No matter how tedious it might be, I wanna get it done. I think it's worth the effort also because it's almost been 3 years that there are no more updates. Hopefully I can also figure out a way to write tests for those IPC.
A couple of the issues Ive met so far trying to bump electron to the latest major version(33), for visibility:
transformSource()
does not work anymore -> no idea why, haven't looked deep into this yet. @nuclear/main, @nuclear/core and @nuclear/app
e.g. a typescript config.At last, I noticed the no-sandbox
, which is not recommended for production docs. So, why is it used?

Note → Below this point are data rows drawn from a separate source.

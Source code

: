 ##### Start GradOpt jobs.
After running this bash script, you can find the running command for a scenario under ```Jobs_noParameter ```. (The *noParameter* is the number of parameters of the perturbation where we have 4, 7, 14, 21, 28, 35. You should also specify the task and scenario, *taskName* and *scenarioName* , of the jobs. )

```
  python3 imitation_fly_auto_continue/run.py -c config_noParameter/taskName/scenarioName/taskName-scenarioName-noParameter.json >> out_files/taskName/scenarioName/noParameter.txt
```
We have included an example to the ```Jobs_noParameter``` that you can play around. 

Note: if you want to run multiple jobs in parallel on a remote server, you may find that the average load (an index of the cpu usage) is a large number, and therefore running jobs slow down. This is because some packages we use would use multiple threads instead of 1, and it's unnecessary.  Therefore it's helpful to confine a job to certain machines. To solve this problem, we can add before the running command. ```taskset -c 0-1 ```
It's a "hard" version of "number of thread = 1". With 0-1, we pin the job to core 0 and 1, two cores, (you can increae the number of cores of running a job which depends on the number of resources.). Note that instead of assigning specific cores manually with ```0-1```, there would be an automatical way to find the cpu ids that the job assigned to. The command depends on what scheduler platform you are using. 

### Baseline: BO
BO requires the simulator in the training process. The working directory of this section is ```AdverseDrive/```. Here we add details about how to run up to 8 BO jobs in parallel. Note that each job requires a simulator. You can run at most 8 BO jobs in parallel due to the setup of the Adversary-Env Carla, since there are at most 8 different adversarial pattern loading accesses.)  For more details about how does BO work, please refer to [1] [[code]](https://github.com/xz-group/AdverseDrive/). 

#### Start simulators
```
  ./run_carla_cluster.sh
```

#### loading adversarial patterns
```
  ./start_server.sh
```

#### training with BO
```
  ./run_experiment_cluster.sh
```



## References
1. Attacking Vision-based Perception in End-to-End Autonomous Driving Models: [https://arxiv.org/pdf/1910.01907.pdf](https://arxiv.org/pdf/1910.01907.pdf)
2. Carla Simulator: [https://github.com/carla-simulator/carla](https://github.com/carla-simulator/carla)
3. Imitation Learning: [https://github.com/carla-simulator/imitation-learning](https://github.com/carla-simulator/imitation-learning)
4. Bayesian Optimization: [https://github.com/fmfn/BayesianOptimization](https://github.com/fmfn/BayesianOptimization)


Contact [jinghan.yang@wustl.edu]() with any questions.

electron-timber is old, limited, and umaintained. Last time I tried updating Electron I had to reimplement this myself from scratch (my bad for relying on anything made by that sindresorhus guy). He takes a hardline stance on ES modules, trying to force packages that import his modules to use them. You can tell because he deliberately breaks CJS compatibility even if there's no reason too. The only way he even updated that package was to break compatibility on purpose after several years of not maintaining it. He didn't change anything else. My tip is to never use anything released by or contributed to by that guy.
This looks like a simple, better maintained alternative to the logging problem https://github.com/megahertz/electron-log. Have you seen/considered it before?
This is fine, though it solves only a small part of the problem. I haven't tried it. Implementing something like that directly in Nuclear is also possible.
I moved the logging discussion to a new issue https://github.com/nukeop/nuclear/issues/1734. The topic was drifting from original post.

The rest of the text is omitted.